---- DATASET CONTENT

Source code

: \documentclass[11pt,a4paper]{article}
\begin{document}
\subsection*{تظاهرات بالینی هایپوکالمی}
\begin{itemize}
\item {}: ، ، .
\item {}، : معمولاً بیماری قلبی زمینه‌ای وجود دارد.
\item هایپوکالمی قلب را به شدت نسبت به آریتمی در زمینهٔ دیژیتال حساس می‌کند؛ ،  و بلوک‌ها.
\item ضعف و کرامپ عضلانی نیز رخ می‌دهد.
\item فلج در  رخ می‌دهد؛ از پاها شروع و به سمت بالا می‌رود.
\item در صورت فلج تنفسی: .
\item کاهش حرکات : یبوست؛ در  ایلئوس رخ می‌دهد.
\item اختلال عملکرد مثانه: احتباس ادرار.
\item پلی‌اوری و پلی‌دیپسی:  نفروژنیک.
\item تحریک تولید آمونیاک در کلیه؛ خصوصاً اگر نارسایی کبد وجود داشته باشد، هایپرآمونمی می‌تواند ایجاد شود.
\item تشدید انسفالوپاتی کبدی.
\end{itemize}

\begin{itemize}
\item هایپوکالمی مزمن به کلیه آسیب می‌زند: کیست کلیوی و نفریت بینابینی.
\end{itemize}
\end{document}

--------

- _WHAT IS NEEDED_
In the records above, each line with the string "کلیه" should be copied.

- _EXERCISE RESPONSE_
\item تحریک تولید آمونیاک در کلیه؛ خصوصاً اگر نارسایی کبد وجود داشته باشد، هایپرآمونمی می‌تواند ایجاد شود.
\item هایپوکالمی مزمن به کلیه آسیب می‌زند: کیست کلیوی و نفریت بینابینی.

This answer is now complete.